─── Extracted information ───

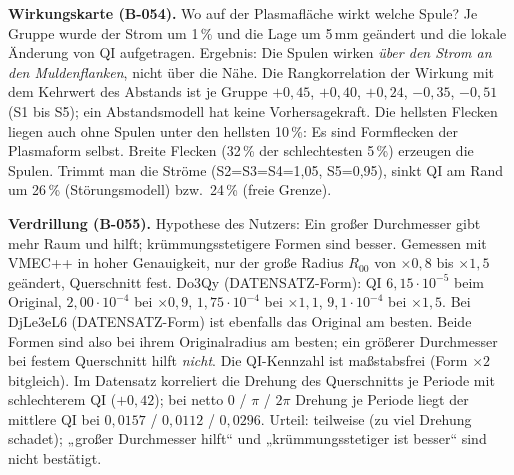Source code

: \textbf{Wirkungskarte (B-054).} Wo auf der Plasmafläche wirkt welche Spule? Je Gruppe wurde der Strom um 1\,\% und die Lage um 5\,mm geändert und die
lokale Änderung von QI aufgetragen. Ergebnis: Die Spulen wirken \emph{über den Strom an den Muldenflanken}, nicht über die Nähe. Die Rangkorrelation der Wirkung mit dem
Kehrwert des Abstands ist je Gruppe $+0{,}45$, $+0{,}40$, $+0{,}24$, $-0{,}35$, $-0{,}51$ (S1 bis S5); ein Abstandsmodell hat keine Vorhersagekraft. Die hellsten
Flecken liegen auch ohne Spulen unter den hellsten 10\,\%: Es sind Formflecken der Plasmaform selbst. Breite Flecken (32\,\% der schlechtesten 5\,\%) erzeugen die Spulen.
Trimmt man die Ströme (S2=S3=S4=1,05, S5=0,95), sinkt QI am Rand um 26\,\% (Störungsmodell) bzw.\ 24\,\% (freie Grenze).

\textbf{Verdrillung (B-055).} Hypothese des Nutzers: Ein großer Durchmesser gibt mehr Raum und hilft; krümmungsstetigere Formen sind besser. Gemessen mit
VMEC++ in hoher Genauigkeit, nur der große Radius $R_{00}$ von $\times0{,}8$ bis $\times1{,}5$ geändert, Querschnitt fest. Do3Qy (DATENSATZ-Form): QI $6{,}15\cdot10^{-5}$ beim Original,
$2{,}00\cdot10^{-4}$ bei $\times0{,}9$, $1{,}75\cdot10^{-4}$ bei $\times1{,}1$, $9{,}1\cdot10^{-4}$ bei $\times1{,}5$. Bei DjLe3eL6 (DATENSATZ-Form) ist ebenfalls das Original am besten. Beide
Formen sind also bei ihrem Originalradius am besten; ein größerer Durchmesser bei festem Querschnitt hilft \emph{nicht}. Die QI-Kennzahl ist maßstabsfrei (Form $\times2$ bitgleich). Im Datensatz
korreliert die Drehung des Querschnitts je Periode mit schlechterem QI ($+0{,}42$); bei netto 0 / $\pi$ / $2\pi$ Drehung je Periode liegt der mittlere QI bei $0{,}0157$ / $0{,}0112$ / $0{,}0296$.
Urteil: teilweise (zu viel Drehung schadet); „großer Durchmesser hilft“ und „krümmungsstetiger ist besser“ sind nicht bestätigt.

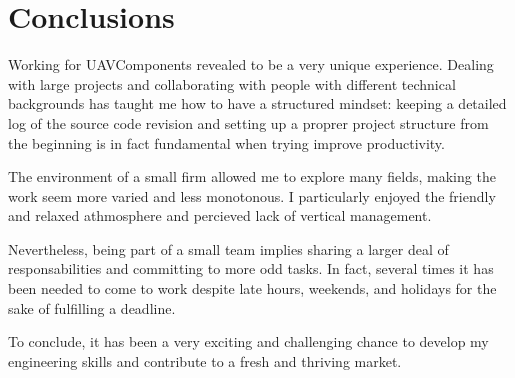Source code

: \section{Conclusions}
Working for UAVComponents revealed to be a very unique experience.
Dealing with large projects and collaborating with people with different technical backgrounds has taught me how to have a structured mindset: keeping a detailed log of the source code revision and setting up a proprer project structure from the beginning is in fact fundamental when trying improve productivity.

The environment of a small firm allowed me to explore many fields, making the work seem more varied and less monotonous. 
I particularly enjoyed the friendly and relaxed athmosphere and percieved lack of vertical management.

Nevertheless, being part of a small team implies sharing a larger deal of responsabilities and committing to more odd tasks.
In fact, several times it has been needed to come to work despite late hours, weekends, and holidays for the sake of fulfilling a deadline.

To conclude, it has been a very exciting and challenging chance to develop my engineering skills and contribute to a fresh and thriving market.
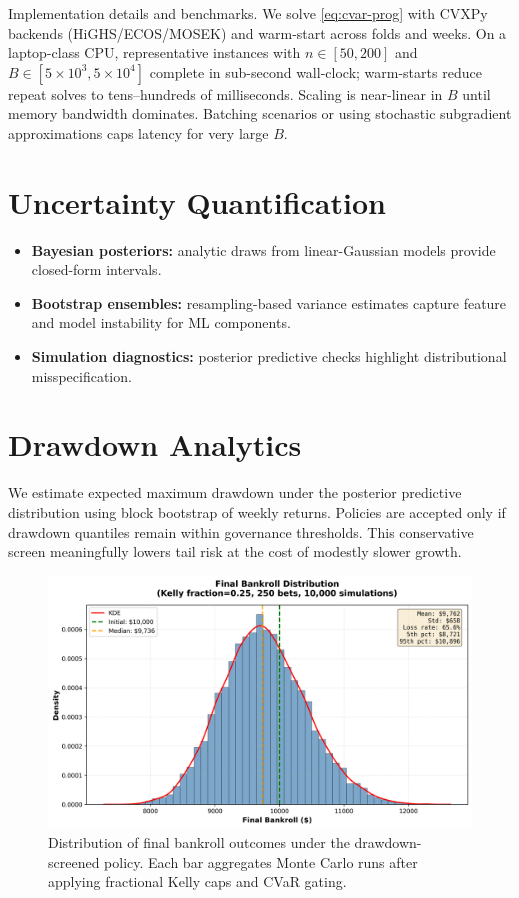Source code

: Implementation details and benchmarks. We solve \eqref{eq:cvar-prog} with CVXPy backends (HiGHS/ECOS/MOSEK) and warm-start across folds and weeks. On a laptop-class CPU, representative instances with $n\in[50,200]$ and $B\in[5\times10^3,5\times10^4]$ complete in sub-second wall-clock; warm-starts reduce repeat solves to tens–hundreds of milliseconds. Scaling is near-linear in $B$ until memory bandwidth dominates. Batching scenarios or using stochastic subgradient approximations caps latency for very large $B$.

\section{Uncertainty Quantification}
\begin{itemize}
  \item \textbf{Bayesian posteriors:} analytic draws from linear-Gaussian models provide closed-form intervals.
  \item \textbf{Bootstrap ensembles:} resampling-based variance estimates capture feature and model instability for ML components.
  \item \textbf{Simulation diagnostics:} posterior predictive checks highlight distributional misspecification.
\end{itemize}

\section{Drawdown Analytics}\label{sec:drawdown}
We estimate expected maximum drawdown under the posterior predictive distribution using block bootstrap of weekly returns. Policies are accepted only if drawdown quantiles remain within governance thresholds. This conservative screen meaningfully lowers tail risk at the cost of modestly slower growth.

\begin{figure}[t]
  \centering
  \includegraphics[width=0.9\linewidth]{../figures/bankroll_hist.png}
  \caption[Final bankroll distribution]{Distribution of final bankroll outcomes under the drawdown-screened policy. Each bar aggregates Monte Carlo runs after applying fractional Kelly caps and CVaR gating.}
  \label{fig:bankroll-hist}
\end{figure}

───

To do —
What is needed is every line of the records that contains the word "Gruppe".

Solved exercise —
: \textbf{Wirkungskarte (B-054).} Wo auf der Plasmafläche wirkt welche Spule? Je Gruppe wurde der Strom um 1\,\% und die Lage um 5\,mm geändert und die
Kehrwert des Abstands ist je Gruppe $+0{,}45$, $+0{,}40$, $+0{,}24$, $-0{,}35$, $-0{,}51$ (S1 bis S5); ein Abstandsmodell hat keine Vorhersagekraft. Die hellsten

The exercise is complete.